This time my partner, Deborah, and I arrived in town in the middle of the historic Boston Red Sox World Series against the St Louis Cardinals. We didn’t have tickets to Fenway Park, or any Boston branded gear to parade around in, but at least we flew in on a Virgin Atlantic plane, representing the right colour, red.

The atmosphere was electrifying. We made a beeline for Brookline and Longwoods to see if the old stand had been rebuilt and to watch the live baseball action on a big screen. The eruption of tennis balls and beer hitting the bar ceiling, when the Red Sox finally pulled it off, later that same night and almost a century after their initial win with Babe Ruth, took me right back to my own third set short-lived victory half a century ago.

 

THE BOSTON HARBOUR HOTEL: This has got to be the best hotel location in the whole city, provided you don’t suffer from vertigo. The view is mesmerising and you can almost lean out and feed the seagulls from 10 floors up. You “hit the deck” wallowing in goose down, right on the water overlooking the harbour, where the first ships, including the Dartmouth, which sparked off the Boston Tea Party, cruised in centuries ago.

A state-of-the-art aquarium, together with scenic seafood restaurants, boat rides, art exhibitions, etc are all on the doorstep, straddling a restored wooden promenade which, unlike Cape Town harbour, stretches for kilometres around the bay area.

The Boston Harbour Hotel has the best collection of 16th- and 17th-century maps in the world, not to mention its main restaurant being wall-to-wall in oil paintings of schooners, matching those anchored outside.
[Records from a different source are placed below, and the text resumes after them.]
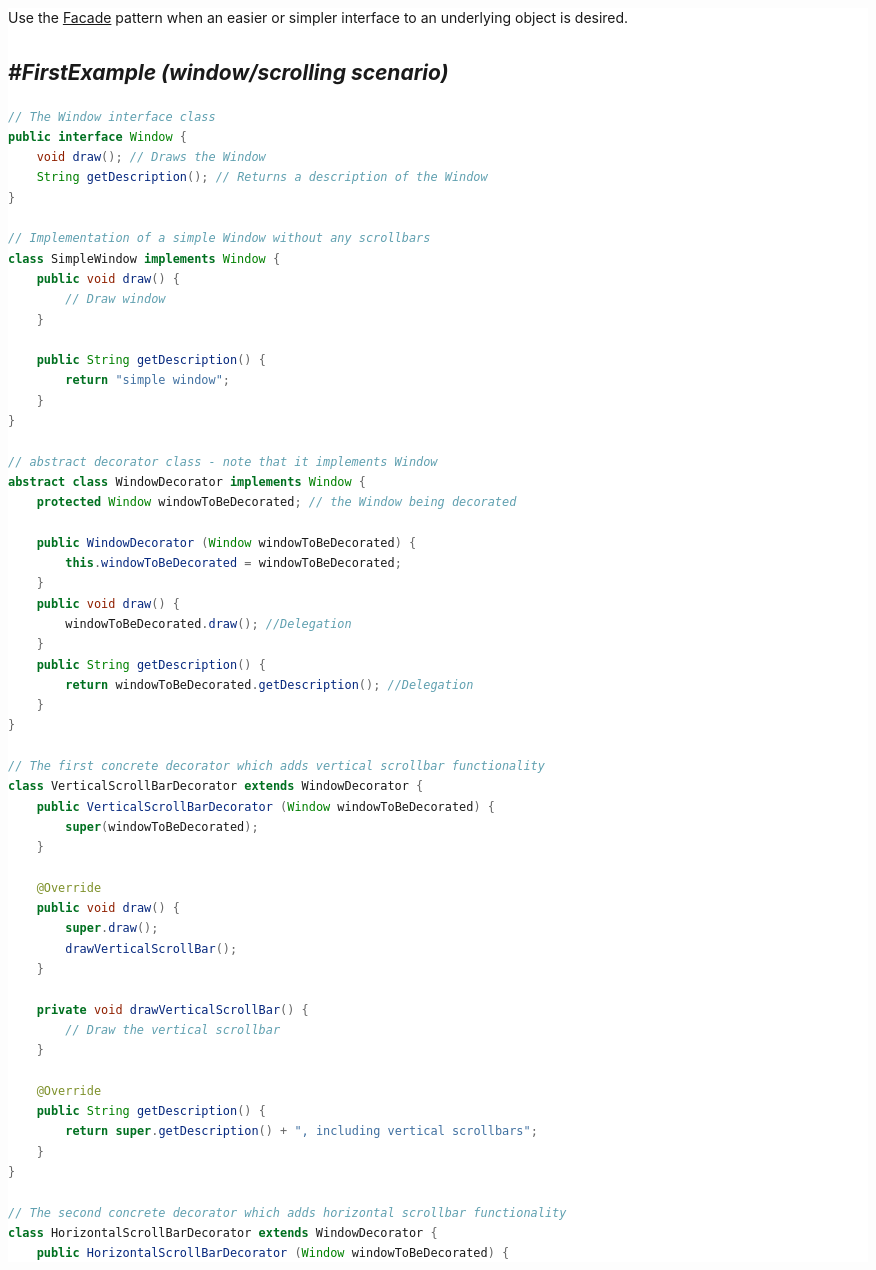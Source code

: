 Use the [Facade](https://en.wikipedia.org/wiki/Facade_pattern) pattern when an easier or simpler interface to an underlying object is desired.


*#FirstExample (window/scrolling scenario)*
-----------

```java
// The Window interface class
public interface Window {
    void draw(); // Draws the Window
    String getDescription(); // Returns a description of the Window
}

// Implementation of a simple Window without any scrollbars
class SimpleWindow implements Window {
    public void draw() {
        // Draw window
    }

    public String getDescription() {
        return "simple window";
    }
}

// abstract decorator class - note that it implements Window
abstract class WindowDecorator implements Window {
    protected Window windowToBeDecorated; // the Window being decorated

    public WindowDecorator (Window windowToBeDecorated) {
        this.windowToBeDecorated = windowToBeDecorated;
    }
    public void draw() {
        windowToBeDecorated.draw(); //Delegation
    }
    public String getDescription() {
        return windowToBeDecorated.getDescription(); //Delegation
    }
}

// The first concrete decorator which adds vertical scrollbar functionality
class VerticalScrollBarDecorator extends WindowDecorator {
    public VerticalScrollBarDecorator (Window windowToBeDecorated) {
        super(windowToBeDecorated);
    }

    @Override
    public void draw() {
        super.draw();
        drawVerticalScrollBar();
    }

    private void drawVerticalScrollBar() {
        // Draw the vertical scrollbar
    }

    @Override
    public String getDescription() {
        return super.getDescription() + ", including vertical scrollbars";
    }
}

// The second concrete decorator which adds horizontal scrollbar functionality
class HorizontalScrollBarDecorator extends WindowDecorator {
    public HorizontalScrollBarDecorator (Window windowToBeDecorated) {
```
When you sit next to Andrew Young at breakfast, sporting a much wider waistline than when he escorted Arthur Ashe to South Africa, you can be guaranteed the bacon and pancake stack is the tallest in town.

 

BOSTON DUCK RIDE: Along with some impressive boats, including a hotel ferry to Logan International airport and the hovering flocks of gulls, the harbour is home to birds of a different feather – the unique “Boston Ducks”. These are a fleet of brightly coloured, amphibious truck-like vehicles, which drive straight off the wharf into the sea and back on to land, into the centre of town. Less of a James Bond- and more of a Disney-type invention, they are funky and fun and we should introduce a few to operate between Robben Island and the Waterfront.

 

CHARLES STREET AND CAMBRIDGE: Charles Street, according to my girlfriend, is the most historic street in Boston and she should know, she lived here, while at Boston University, driving smart Beacon Hill residents and rowers off the nearby Charles River to appear in her graduate television projects. I liked this street mainly because it was shorter than Bolyston or Beacon to walk in the cold, and Martin Scorsese obviously liked it too because he used it to film The Departed and other spies who came in from the cold.
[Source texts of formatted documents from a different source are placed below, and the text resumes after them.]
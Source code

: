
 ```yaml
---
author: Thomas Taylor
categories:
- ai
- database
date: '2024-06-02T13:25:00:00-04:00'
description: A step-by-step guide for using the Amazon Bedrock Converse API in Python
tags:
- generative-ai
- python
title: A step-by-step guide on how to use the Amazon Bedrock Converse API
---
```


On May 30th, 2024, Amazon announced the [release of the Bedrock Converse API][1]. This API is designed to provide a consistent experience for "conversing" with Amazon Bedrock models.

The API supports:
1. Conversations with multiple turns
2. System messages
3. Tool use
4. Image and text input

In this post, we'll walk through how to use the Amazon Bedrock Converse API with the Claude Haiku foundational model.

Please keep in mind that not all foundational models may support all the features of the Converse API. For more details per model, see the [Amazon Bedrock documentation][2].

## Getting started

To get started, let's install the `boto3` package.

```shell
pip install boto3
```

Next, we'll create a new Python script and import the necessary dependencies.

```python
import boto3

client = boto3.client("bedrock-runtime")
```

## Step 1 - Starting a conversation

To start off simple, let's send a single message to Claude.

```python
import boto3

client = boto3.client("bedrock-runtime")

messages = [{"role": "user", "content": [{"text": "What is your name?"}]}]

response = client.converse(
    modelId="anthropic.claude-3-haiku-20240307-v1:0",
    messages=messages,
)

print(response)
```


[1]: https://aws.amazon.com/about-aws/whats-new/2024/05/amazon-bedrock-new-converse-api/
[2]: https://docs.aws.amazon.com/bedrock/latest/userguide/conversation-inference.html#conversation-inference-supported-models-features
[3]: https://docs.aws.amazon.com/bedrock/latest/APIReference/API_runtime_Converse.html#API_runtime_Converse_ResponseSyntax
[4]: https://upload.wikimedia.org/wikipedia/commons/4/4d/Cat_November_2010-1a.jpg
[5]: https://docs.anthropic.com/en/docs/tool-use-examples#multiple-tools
If you are a fan of Edgar Allan Poe, he also wandered about the neighbourhood under these gas lamps and creaky antique shop signs dating back to Paul Revere’s mad dash on horseback to warn the Patriots.

At the end of Charles Street the Longfellow Bridge takes you into Cambridge and the Harvard University Campus. My school career having amounted to another “short walk”, I never went to university, but if you are going to pick the best university in the world to go to, aim high and head for Harvard: the sport facilities alone have to be seen to be believed – they are simply from another planet.

 

LEGAL SEAFOODS: If you are starving after your fair share of being dragged from pillar to post down memory lane, forget the fancy haunts boasting Pumpkin Soup and other scary orange Halloween concoctions. I’d been hallucinating about red lobsters since my Longwood playing days.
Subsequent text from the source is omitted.